От бездушной дочери невозможно было избавиться: казалось, что девчонка, как злая кошка в засаде, подстерегает всякое шевеление во дворе. Вспоминая о двухкомнатной квартире, которую ей не выделил профком, Софья Андреевна думала, что по-настоящему просторное жилье не то, где много места внутри, а то, где каждый видит в своем окне свой отдельный пейзаж, в котором другие члены семьи могут появляться только на правах обычных прохожих. Получалось, Софье Андреевне, чтобы ужиться с дочерью, требовался целый дворец, но это ее не смущало, напротив — как-то соответствовало ее представлениям о масштабах переживаемых ею несчастий и обид. Во-первых, девчонка не должна была дарить ей акварель, имея по рисованию тройку, — делать заведомо посредственный подарок, как будто мать не стоит большего, как будто для нее не надо и стараться. Во-вторых, она и вовсе не имела права подходить с поздравлениями после того, как на математике испортила парту: весь урок обводила шариковой ручкой старые, залитые светленькой краской рисунки, отчего ее половина парты превратилась в какой-то лиловый синяк. Софье Андреевне вообще всегда казалось, что ненормальная дочь, совершая какой-то бессмысленный проступок, в действительности преследует тайную злостную цель. Она никогда не могла понять, делает девчонка дело или это у нее такие громоздкие игры: вероятно, та и сама не различала свои занятия И одинаково не доводила их до конца, равнодушно покидая кукольное хозяйство, разложенное на столе и на нескольких стульях, даже не оглядываясь на оставленную матери уборку. Больше всего Софью Андреевну злило, когда девчонка начинала ей подражать: у нее возникало ощущение, что этот крупный, тяжелый ребенок буквально виснет на ней, что она, усталая от тетрадей и сумки продуктов, должна еще двигать, шевелить эти безвольные руки и ноги, повторявшие жесты словно по слогам, делая ошибки в ударениях. Когда же у девочки получалось лучше и словно само, Софья Андреевна испытывала настоящий страх — извечный ужас оригинала перед копией, сходный со страхом смерти. Словом, ко всякому празднику у Софьи Андреевны набирались десятки примеров неблагодарного, дурацкого поведения дочери: она кропотливо, сладострастно перебирала их в уме, зная, что сама девчонка не помнит и половины, собираясь когда-нибудь выложить перед нею все накопленное, для ее же пользы сбереженное добро.

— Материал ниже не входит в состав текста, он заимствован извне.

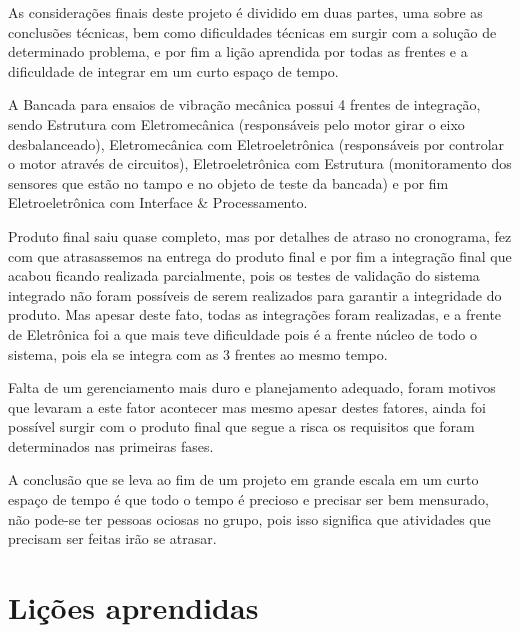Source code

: 
As considerações finais deste projeto é dividido em duas partes, uma sobre as conclusões técnicas, bem como dificuldades técnicas em surgir com a solução de determinado problema, e por fim a lição aprendida por todas as frentes e a dificuldade de integrar em um curto espaço de tempo.

A Bancada para ensaios de vibração mecânica possui 4 frentes de integração, sendo Estrutura com Eletromecânica (responsáveis pelo motor girar o eixo desbalanceado), Eletromecânica com Eletroeletrônica (responsáveis por controlar o motor através de circuitos), Eletroeletrônica com Estrutura (monitoramento dos sensores que estão no tampo e no objeto de teste da bancada) e por fim Eletroeletrônica com Interface \& Processamento.

Produto final saiu quase completo, mas por detalhes de atraso no cronograma, fez com que atrasassemos na entrega do produto final e por fim a integração final que acabou ficando realizada parcialmente, pois os testes de validação do sistema integrado não foram possíveis de serem realizados para garantir a integridade do produto. Mas apesar deste fato, todas as integrações foram realizadas, e a frente de Eletrônica foi a que mais teve dificuldade pois é a frente núcleo de todo o sistema, pois ela se integra com as 3 frentes ao mesmo tempo.

Falta de um gerenciamento mais duro e planejamento adequado, foram motivos que levaram a este fator acontecer mas mesmo apesar destes fatores, ainda foi possível surgir com o produto final que segue a risca os requisitos que foram determinados nas primeiras fases.

A conclusão que se leva ao fim de um projeto em grande escala em um curto espaço de tempo é que todo o tempo é precioso e precisar ser bem mensurado, não pode-se ter pessoas ociosas no grupo, pois isso significa que atividades que precisam ser feitas irão se atrasar.


\section*{Lições aprendidas}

От дочери Софья Андреевна мысленно переходила к другим ученикам. Большинство из них она попросту ненавидела: за дикие драки, за стремление добраться друг до друга во время урока — гримасами, записками, плевками жеваной бумаги, за свое всегдашнее положение препятствия между ними, за все невыгоды этого положения, за свои опухшие ноги и зашитые чулки. Горько улыбаясь в темноте, Софья Андреевна припоминала все: студенистую тряпку, щекотную струйку в рукаве, когда стираешь тряпкой с доски анонимные художества большой перемены; кислый запах окурков из портфелей пацанов; два совершенно одинаковых банта на шелковой голове отличницы, тринадцатилетней дылды, стремящейся выглядеть на одиннадцать, чтобы тем больше поражать эрудицией: байковую от пудры мордашку хорошистки, стремящейся выглядеть на семнадцать; насмешки одной хладнокровной умницы из десятого "Б", аккуратной особы с ровнейшим пробором и с пластмассовой брошкой-сердечком, демонстративно приколотой на фартучек против сердца; собственные морщины в зеркале, ставшие уже настоящими и главными, в полном смысле слова, чертами лица.
Софья Андреевна нисколько не стыдилась непедагогичной ненависти: из-за этого ежечасно владеющего ею чувства многократно возрастала цена ее терпения, ее трудов, ее размеренного голоса, читающего Пушкина склоненным затылкам, немытым, пахнущим половыми органами рукам. Цена возрастала и тогда, когда Софья Андреевна встречалась с родителями. Те были по большей части ограниченные люди с низкой культурой речи, не понимавшие и половины того, что им говорилось. Мужчины, круглоголовые, как пешки, зато подпоясанные могучими ремнями; женщины с затравленными крашеными глазками, с носовыми платочками в рукавах; худые злые инженерши и холеные жены начальников в каракулевых шубах или в лисах до пояса; всех их надо было организовывать и воспитывать, потому что без воспитания родителей нет воспитания детей. Дети, конечно, не могли не сравнивать своих отцов и мам с учительницей литературы (те, кого Софья Андреевна мысленно брала в третейские судьи, получали временное отпущение грехов) — и, сравнивая, не могли не чувствовать, что, когда ими занимается учительница, они получают нечто большее, нежели то, на что имеют природное право как рожденные в своей семье.